(Records from a dataset)
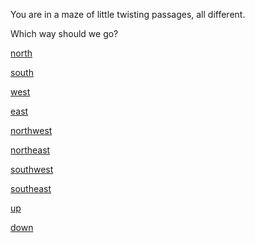 You are in a maze of little twisting passages, all different.

Which way should we go?

[north](../maze1/maze1.md)

[south](../maze1/maze1.md)

[west](../maze5/maze5.md)

[east](../maze1/maze1.md)

[northwest](../maze1/maze1.md)

[northeast](../maze1/maze1.md)

[southwest](../maze1/maze1.md)

[southeast](../maze1/maze1.md)

[up](../maze1/maze1.md)

[down](../maze1/maze1.md)
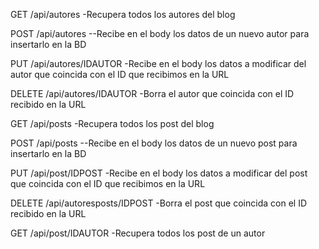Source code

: GET /api/autores
-Recupera todos los autores del blog

POST /api/autores
--Recibe en el body los datos de un nuevo autor para insertarlo en la BD

PUT /api/autores/IDAUTOR
-Recibe en el body los datos a modificar del autor que coincida con el ID que recibimos en la URL

DELETE /api/autores/IDAUTOR
-Borra el autor que coincida con el ID recibido en la URL

GET /api/posts
-Recupera todos los post del blog

POST /api/posts
--Recibe en el body los datos de un nuevo post para insertarlo en la BD

PUT /api/post/IDPOST
-Recibe en el body los datos a modificar del post que coincida con el ID que recibimos en la URL

DELETE /api/autoresposts/IDPOST
-Borra el post que coincida con el ID recibido en la URL

GET /api/post/IDAUTOR
-Recupera todos los post de un autor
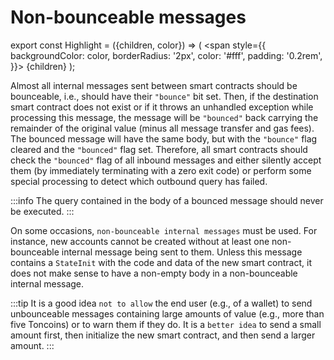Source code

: # Non-bounceable messages

export const Highlight = ({children, color}) => (
<span
style={{
backgroundColor: color,
borderRadius: '2px',
color: '#fff',
padding: '0.2rem',
}}>
{children}
</span>
);

Almost all internal messages sent between smart contracts should be bounceable, i.e., should have their `"bounce"` bit set. Then, if the destination smart contract does not exist or if it throws an unhandled exception while processing this message, the message will be `"bounced"` back carrying the remainder of the original value (minus all message transfer and gas fees). The bounced message will have the same body, but with the `"bounce"` flag cleared and the `"bounced"` flag set. Therefore, all smart contracts should check the `"bounced"` flag of all inbound messages and either silently accept them (by immediately terminating with a zero exit code) or perform some special processing to detect which outbound query has failed. 

:::info
The query contained in the body of a bounced message <Highlight color="#186E8A"> should never be executed</Highlight>.
:::

On some occasions, `non-bounceable internal messages` must be used. For instance, new accounts cannot be created without at least one non-bounceable internal message being sent to them. Unless this message contains a `StateInit` with the code and data of the new smart contract, it does not make sense to have a non-empty body in a non-bounceable internal message.

:::tip
It is a good idea `not to allow` the end user (e.g., of a wallet) to send unbounceable messages containing large amounts of value (e.g., more than five Toncoins) or to warn them if they do. It is a `better idea` to send a small amount first, then initialize the new smart contract, and then send a larger amount.
:::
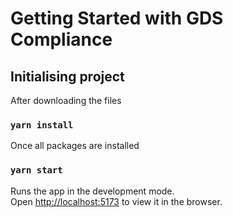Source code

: # Getting Started with GDS Compliance

## Initialising project

After downloading the files

### `yarn install`

Once all packages are installed

### `yarn start`

Runs the app in the development mode.\
Open [http://localhost:5173](http://localhost:5173) to view it in the browser.
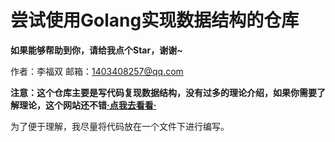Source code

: # 尝试使用Golang实现数据结构的仓库
**如果能够帮助到你，请给我点个Star，谢谢~**

作者：李福双
邮箱：1403408257@qq.com

**注意：这个仓库主要是写代码复现数据结构，没有过多的理论介绍，如果你需要了解理论，这个网站还不错[·点我去看看·](http://data.biancheng.net/intro/)**

为了便于理解，我尽量将代码放在一个文件下进行编写。
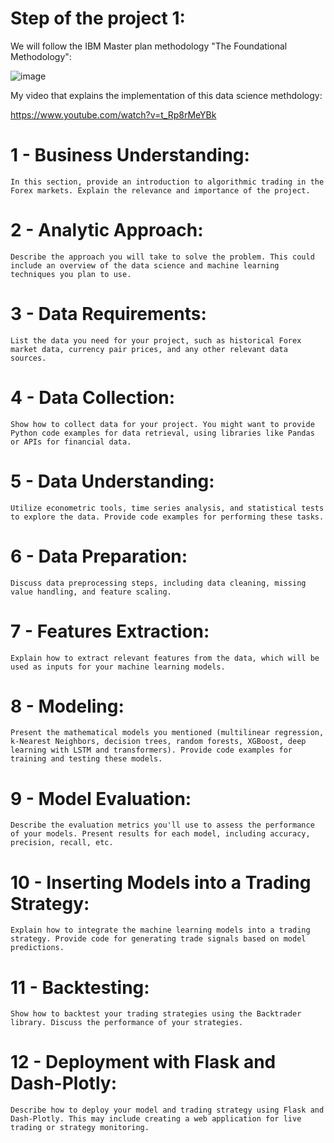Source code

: # Step of the project 1:

We will follow the IBM Master plan methodology "The Foundational Methodology":

![image](https://github.com/AhmedRebai/fin_ml_projects_polytechnique_tunisie_option_eges/assets/13001763/1b2c0de7-05da-4872-8060-b5e1be3ca7b3)

My video that explains the implementation of this data science methdology: 

https://www.youtube.com/watch?v=t_Rp8rMeYBk



# 1 - Business Understanding:

    In this section, provide an introduction to algorithmic trading in the Forex markets. Explain the relevance and importance of the project.

# 2 - Analytic Approach:

    Describe the approach you will take to solve the problem. This could include an overview of the data science and machine learning techniques you plan to use.

# 3 - Data Requirements:

    List the data you need for your project, such as historical Forex market data, currency pair prices, and any other relevant data sources.

# 4 - Data Collection:

    Show how to collect data for your project. You might want to provide Python code examples for data retrieval, using libraries like Pandas or APIs for financial data.

# 5 - Data Understanding:

    Utilize econometric tools, time series analysis, and statistical tests to explore the data. Provide code examples for performing these tasks.

# 6 - Data Preparation:

    Discuss data preprocessing steps, including data cleaning, missing value handling, and feature scaling.

# 7 - Features Extraction:

    Explain how to extract relevant features from the data, which will be used as inputs for your machine learning models.

# 8 - Modeling:

    Present the mathematical models you mentioned (multilinear regression, k-Nearest Neighbors, decision trees, random forests, XGBoost, deep learning with LSTM and transformers). Provide code examples for training and testing these models.

# 9 - Model Evaluation:

    Describe the evaluation metrics you'll use to assess the performance of your models. Present results for each model, including accuracy, precision, recall, etc.

# 10 - Inserting Models into a Trading Strategy:

    Explain how to integrate the machine learning models into a trading strategy. Provide code for generating trade signals based on model predictions.

# 11 - Backtesting:

    Show how to backtest your trading strategies using the Backtrader library. Discuss the performance of your strategies.

# 12 - Deployment with Flask and Dash-Plotly:

    Describe how to deploy your model and trading strategy using Flask and Dash-Plotly. This may include creating a web application for live trading or strategy monitoring.
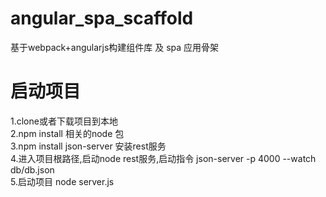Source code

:# angular_spa_scaffold
基于webpack+angularjs构建组件库 及 spa 应用骨架

# 启动项目
1.clone或者下载项目到本地  
2.npm install 相关的node 包  
3.npm install json-server  安装rest服务    
4.进入项目根路径,启动node rest服务,启动指令 json-server -p 4000 --watch db/db.json    
5.启动项目  node server.js    
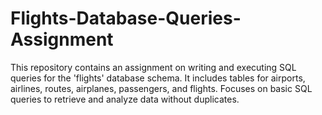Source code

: # Flights-Database-Queries-Assignment
This repository contains an assignment on writing and executing SQL queries for the 'flights' database schema. It includes tables for airports, airlines, routes, airplanes, passengers, and flights. Focuses on basic SQL queries to retrieve and analyze data without duplicates.
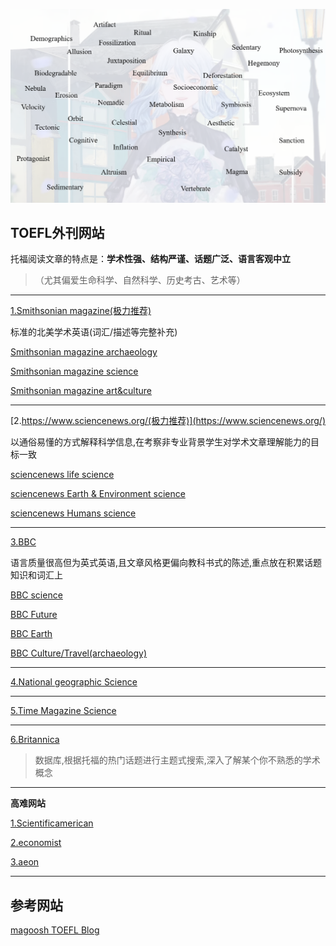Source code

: ![cover](./assets/cover.png)

## TOEFL外刊网站

托福阅读文章的特点是：**学术性强、结构严谨、话题广泛、语言客观中立**
>（尤其偏爱生命科学、自然科学、历史考古、艺术等）
***
[1.Smithsonian magazine(极力推荐)](https://www.smithsonianmag.com/)

标准的北美学术英语(词汇/描述等完整补充)

[Smithsonian magazine archaeology](https://www.smithsonianmag.com/category/archaeology/)
>
[Smithsonian magazine science](https://www.smithsonianmag.com/category/science-nature/)
>
[Smithsonian magazine art&culture](https://www.smithsonianmag.com/category/arts-culture/)
***

[2.https://www.sciencenews.org/(极力推荐)](https://www.sciencenews.org/)

以通俗易懂的方式解释科学信息,在考察非专业背景学生对学术文章理解能力的目标一致

[sciencenews life science](https://www.sciencenews.org/topic/life)

[sciencenews Earth & Environment science](https://www.sciencenews.org/topic/earth)

[sciencenews Humans science](https://www.sciencenews.org/topic/humans)
***
[3.BBC](https://www.bbc.com/news)

语言质量很高但为英式英语,且文章风格更偏向教科书式的陈述,重点放在积累话题知识和词汇上

[BBC science](https://www.bbc.com/innovation/science)

[BBC Future](https://www.bbc.com/innovation/technology)

[BBC Earth](https://www.bbc.com/future-planet)

[BBC Culture/Travel(archaeology)](https://www.bbc.com/travel)
***
[4.National geographic Science](https://www.nationalgeographic.com/science/)
***
[5.Time Magazine Science](https://time.com/section/science/)
***
[6.Britannica](https://www.britannica.com/)
>数据库,根据托福的热门话题进行主题式搜索,深入了解某个你不熟悉的学术概念
***
**高难网站**

[1.Scientificamerican](https://www.scientificamerican.com/)

[2.economist](https://www.economist.com/)

[3.aeon](https://aeon.co/)

***
## 参考网站
[magoosh TOEFL Blog](https://magoosh.com/toefl/use-mental-floss-for-toefl-practice/)


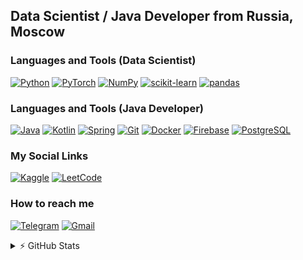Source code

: ## Data Scientist / Java Developer from Russia, Moscow

### Languages and Tools (Data Scientist)
[![Python](https://img.shields.io/badge/-python-090909?style=for-the-badge&logo=python)](https://github.com/AMRPH)
[![PyTorch](https://img.shields.io/badge/-Pytorch-090909?style=for-the-badge&logo=pytorch)](https://github.com/AMRPH)
[![NumPy](https://img.shields.io/badge/-NumPy-090909?style=for-the-badge&logo=NumPy)](https://github.com/AMRPH)
[![scikit-learn](https://img.shields.io/badge/-scikitlearn-090909?style=for-the-badge&logo=scikitlearn)](https://github.com/AMRPH)
[![pandas](https://img.shields.io/badge/-pandas-090909?style=for-the-badge&logo=pandas)](https://github.com/AMRPH)

### Languages and Tools (Java Developer)
[![Java](https://img.shields.io/badge/-jdava-090909?style=for-the-badge&logo=java)](https://github.com/AMRPH)
[![Kotlin](https://img.shields.io/badge/-Kotlin-090909?style=for-the-badge&logo=Kotlin)](https://github.com/AMRPH)
[![Spring](https://img.shields.io/badge/-Spring-090909?style=for-the-badge&logo=Spring)](https://github.com/AMRPH)
[![Git](https://img.shields.io/badge/-git-090909?style=for-the-badge&logo=Git)](https://github.com/AMRPH)
[![Docker](https://img.shields.io/badge/-Docker-090909?style=for-the-badge&logo=Docker)](https://github.com/AMRPH)
[![Firebase](https://img.shields.io/badge/-Firebase-090909?style=for-the-badge&logo=Firebase)](https://github.com/AMRPH)
[![PostgreSQL](https://img.shields.io/badge/-sql-090909?style=for-the-badge&logo=PostgreSQL)](https://github.com/AMRPH)

### My Social Links
[![Kaggle](https://img.shields.io/badge/-Kaggle-090909?style=for-the-badge&logo=kaggle)](https://www.kaggle.com/shidlovskiy)
[![LeetCode](https://img.shields.io/badge/-LeetCode-090909?style=for-the-badge&logo=leetcode)](https://leetcode.com/AMRPH/)

### How to reach me
[![Telegram](https://img.shields.io/badge/-Telegram-090909?style=for-the-badge&logo=telegram)](https://t.me/shdlvvv)
[![Gmail](https://img.shields.io/badge/-gmail-090909?style=for-the-badge&logo=gmail)](mailto:shiidlovskiy@gmail.com)

<details>
<summary>⚡ GitHub Stats</summary>

  [![Top Languages](https://github-readme-stats.vercel.app/api/top-langs/?username=e0xextazy&layout=compact&theme=tokyonight)](https://github.com/e0xextazy)
  
  [![e0xextazy's github stats](https://github-readme-stats.vercel.app/api?username=e0xextazy&show_icons=true?count_private=true&theme=tokyonight)](https://github.com/e0xextazy)

</details>
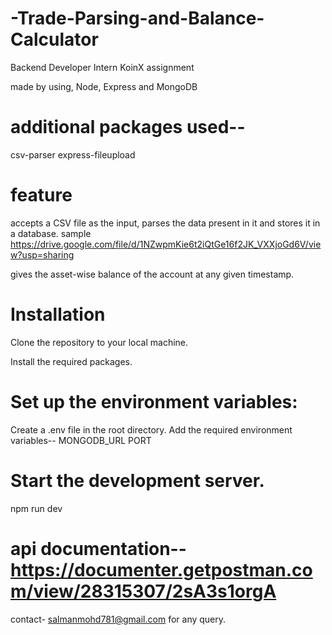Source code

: # -Trade-Parsing-and-Balance-Calculator

Backend Developer Intern KoinX assignment

made by using, Node, Express and MongoDB

# additional packages used--
csv-parser
express-fileupload

# feature
accepts a CSV file as the input, parses the data present in it and stores it in a database. sample https://drive.google.com/file/d/1NZwpmKie6t2iQtGe16f2JK_VXXjoGd6V/view?usp=sharing

gives the asset-wise balance of the account at any given timestamp.

# Installation
Clone the repository to your local machine.

Install the required packages.

# Set up the environment variables:

Create a .env file in the root directory. Add the required environment variables--
MONGODB_URL
PORT

# Start the development server.

npm run dev

# api documentation--https://documenter.getpostman.com/view/28315307/2sA3s1orgA

contact- salmanmohd781@gmail.com for any query.
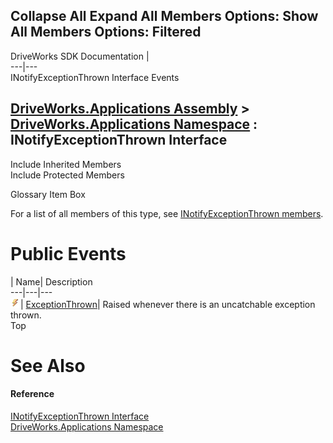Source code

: Collapse All Expand All Members Options: Show All  Members Options: Filtered   
---  
DriveWorks SDK Documentation  |   
---|---  
INotifyExceptionThrown Interface Events   
  
[DriveWorks.Applications Assembly](topic13.md) > [DriveWorks.Applications Namespace](topic16.md) : INotifyExceptionThrown Interface  
---  
  
Include Inherited Members    
Include Protected Members    


Glossary Item Box

For a list of all members of this type, see [INotifyExceptionThrown members](topic350.md).

# Public Events

| Name| Description  
---|---|---  
![ Event](dotnetimages/Event.gif)| [ExceptionThrown](topic354.md)| Raised whenever there is an uncatchable exception thrown.   
Top

# See Also

#### Reference

[INotifyExceptionThrown Interface](topic349.md)   
[DriveWorks.Applications Namespace](topic16.md)


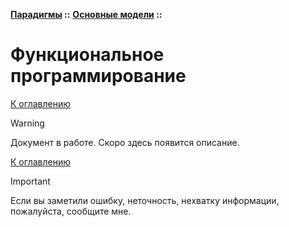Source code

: **[Парадигмы](../../README.md#paradigms-models) ::** 
**[Основные модели](../../README.md#paradigms-models) ::**
# Функциональное программирование

<!--
https://metanit.com/common/langs/1.2.php
-->

[К оглавлению](../../README.md#paradigms-models)

> [!WARNING]
> Документ в работе. Скоро здесь появится описание.

[К оглавлению](../../README.md#paradigms-models)

> [!IMPORTANT]
> Если вы заметили ошибку, неточность, нехватку информации, пожалуйста, сообщите мне.
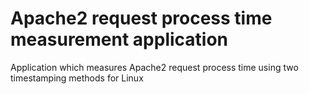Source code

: # Apache2 request process time measurement application
Application which measures Apache2 request process time using two timestamping methods for Linux
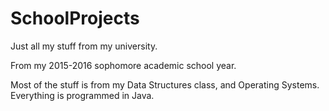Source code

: # SchoolProjects
Just all my stuff from my university.

From my 2015-2016 sophomore academic school year.

Most of the stuff is from my Data Structures class, and Operating Systems. Everything is programmed in Java.
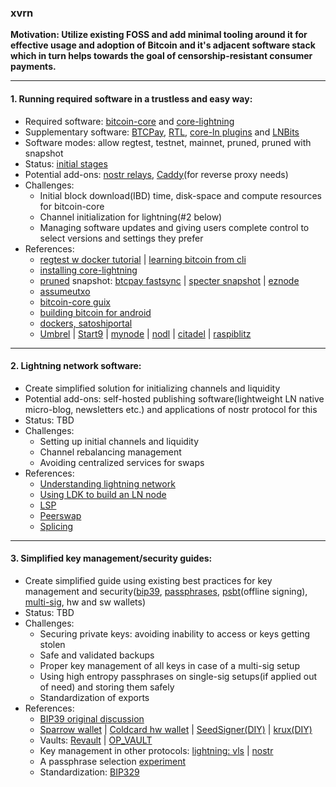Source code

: ### xvrn


**Motivation: Utilize existing FOSS and add minimal tooling around it for effective usage and adoption of Bitcoin and it's adjacent software stack which in turn helps towards the goal of censorship-resistant consumer payments.**

---
#### 1. Running required software in a trustless and easy way:
- Required software: [bitcoin-core](https://bitcoin.org/en/download) and [core-lightning](https://corelightning.org/)
- Supplementary software: [BTCPay](https://btcpayserver.org/), [RTL](https://www.ridethelightning.info/), [core-ln plugins](https://lightning.readthedocs.io/PLUGINS.html) and [LNBits](https://lnbits.com/)
- Software modes: allow regtest, testnet, mainnet, pruned, pruned with snapshot
- Status: [initial stages](https://github.com/ns-xvrn/node-runner)
- Potential add-ons: [nostr relays](https://www.nostr.net/), [Caddy](https://caddyserver.com/)(for reverse proxy needs)
- Challenges: 
    - Initial block download(IBD) time, disk-space and compute resources for bitcoin-core
    - Channel initialization for lightning(#2 below)
    - Managing software updates and giving users complete control to select versions and settings they prefer 
- References:
    - [regtest w docker tutorial](https://www.willianantunes.com/blog/2022/04/bitcoin-node-with-regtest-mode-using-docker/) | [learning bitcoin from cli](https://github.com/BlockchainCommons/Learning-Bitcoin-from-the-Command-Line)
    - [installing core-lightning](https://lightning.readthedocs.io/INSTALL.html)
    - [pruned](https://bitcoin.stackexchange.com/questions/92769/bitcoin-full-node-how-to-run-a-pruned-node-explaining-pruning) snapshot: [btcpay fastsync](https://docs.btcpayserver.org/Docker/fastsync/) | [specter snapshot](https://prunednode.today/) | [eznode](https://ezno.de/)
    - [assumeutxo](https://bitcoinops.org/en/topics/assumeutxo/)
    - [bitcoin-core guix](https://github.com/fanquake/core-review/blob/master/guix/README.md)
    - [building bitcoin for android](https://rusnak.io/how-to-build-bitcoin-for-android/)
    - [dockers, satoshiportal](https://github.com/SatoshiPortal/dockers)
    - [Umbrel](https://umbrel.com/) | [Start9](https://start9.com/) | [mynode](https://mynodebtc.com/) | [nodl](https://www.nodl.eu/) | [citadel](https://runcitadel.space/) | [raspiblitz](https://raspiblitz.org/)
    

---
#### 2. Lightning network software:
- Create simplified solution for initializing channels and liquidity
- Potential add-ons: self-hosted publishing software(lightweight LN native micro-blog, newsletters etc.) and applications of nostr protocol for this
- Status: TBD
- Challenges: 
    - Setting up initial channels and liquidity
    - Channel rebalancing management
    - Avoiding centralized services for swaps
- References:
    - [Understanding lightning network](https://bitcoinmagazine.com/technical/understanding-the-lightning-network-part-building-a-bidirectional-payment-channel-1464710791)
    - [Using LDK to build an LN node](https://lightningdevkit.org/introduction/)
    - [LSP](https://medium.com/breez-technology/introducing-lightning-service-providers-fe9fb1665d5f)
    - [Peerswap](https://www.peerswap.dev/)
    - [Splicing](https://thebitcoinmanual.com/articles/splicing-lightning-network/)


---

#### 3. Simplified key management/security guides:
- Create simplified guide using existing best practices for key management and security([bip39](https://github.com/bitcoin/bips/blob/master/bip-0039.mediawiki), [passphrases](https://unchained.com/blog/bitcoin-singlesig-passphrase-vs-multisig/), [psbt](https://river.com/learn/what-are-partially-signed-bitcoin-transactions-psbts/)(offline signing), [multi-sig](https://bitcoiner.guide/multisig/backup/), hw and sw wallets)
- Status: TBD
- Challenges: 
    - Securing private keys: avoiding inability to access or keys getting stolen
    - Safe and validated backups
    - Proper key management of all keys in case of a multi-sig setup
    - Using high entropy passphrases on single-sig setups(if applied out of need) and storing them safely
    - Standardization of exports
- References:
    - [BIP39 original discussion](https://github.com/bitcoin/bips/pull/17)
    - [Sparrow wallet](https://sparrowwallet.com/) | [Coldcard hw wallet](https://blog.coinkite.com/understanding-mk4-security-model/) | [SeedSigner(DIY)](https://seedsigner.com/) | [krux(DIY)](https://github.com/selfcustody/krux)
    - Vaults: [Revault](https://revault.dev/#howItWorks) | [OP_VAULT](https://github.com/bitcoin/bitcoin/pull/26857)
    - Key management in other protocols: [lightning: vls](https://vls.tech/) | [nostr](https://bitcoinmagazine.com/technical/solving-nostr-key-management-issues)
    - A passphrase selection [experiment](https://github.com/ns-xvrn/guided_passphrase)
    - Standardization: [BIP329](https://github.com/bitcoin/bips/blob/master/bip-0329.mediawiki)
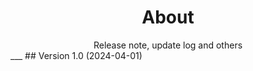 # <center>About</center>
<center>Release note, update log and others</center>
___
## Version 1.0 (2024-04-01)
<br/>
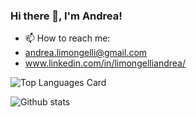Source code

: <!--
**andrealimongelli/andrealimongelli** is a ✨ _special_ ✨ repository because its `README.md` (this file) appears on your GitHub profile.

Here are some ideas to get you started:

- 🔭 I’m currently working on ...
- 🌱 I’m currently learning ...
- 👯 I’m looking to collaborate on ...
- 🤔 I’m looking for help with ...
- 💬 Ask me about ...
- 📫 How to reach me: ...
- 😄 Pronouns: ...
- ⚡ Fun fact: ...
-->

### Hi there 👋, I'm Andrea!
- 📫 How to reach me:
 - andrea.limongelli@gmail.com
 - www.linkedin.com/in/limongelliandrea/

  
![Top Languages Card](https://github-readme-stats.vercel.app/api/top-langs/?username=andrealimongelli)

![Github stats](https://github-readme-stats.vercel.app/api?username=andrealimongelli&show_icons=true)

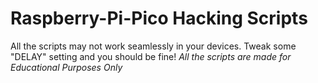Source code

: # Raspberry-Pi-Pico Hacking Scripts

All the scripts may not work seamlessly in your devices. Tweak some "DELAY" setting and you should be fine!
*All the scripts are made for Educational Purposes Only*
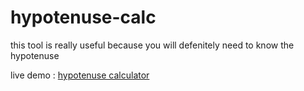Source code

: # hypotenuse-calc
this tool is really useful because you will defenitely need to know the hypotenuse

live demo : [hypotenuse calculator](https://ariahemin.github.io/hypotenuse-calc/)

▸ Task instructions: Look above for the line with "Members Options: Filtered" and copy exactly from it through the line with "здесь появится описание.", both included. Omit the pictures.

▸ Answer section:
: Collapse All Expand All Members Options: Show All  Members Options: Filtered   
---  
DriveWorks SDK Documentation  |   
---|---  
INotifyExceptionThrown Interface Events   
  
[DriveWorks.Applications Assembly](topic13.md) > [DriveWorks.Applications Namespace](topic16.md) : INotifyExceptionThrown Interface  
---  
  
Include Inherited Members    
Include Protected Members    


Glossary Item Box

For a list of all members of this type, see [INotifyExceptionThrown members](topic350.md).

# Public Events

| Name| Description  
---|---|---  
![ Event](dotnetimages/Event.gif)| [ExceptionThrown](topic354.md)| Raised whenever there is an uncatchable exception thrown.   
Top

# See Also

#### Reference

[INotifyExceptionThrown Interface](topic349.md)   
[DriveWorks.Applications Namespace](topic16.md)


Source code

: **[Парадигмы](../../README.md#paradigms-models) ::** 
**[Основные модели](../../README.md#paradigms-models) ::**
# Функциональное программирование

<!--
https://metanit.com/common/langs/1.2.php
-->

[К оглавлению](../../README.md#paradigms-models)

> [!WARNING]
> Документ в работе. Скоро здесь появится описание.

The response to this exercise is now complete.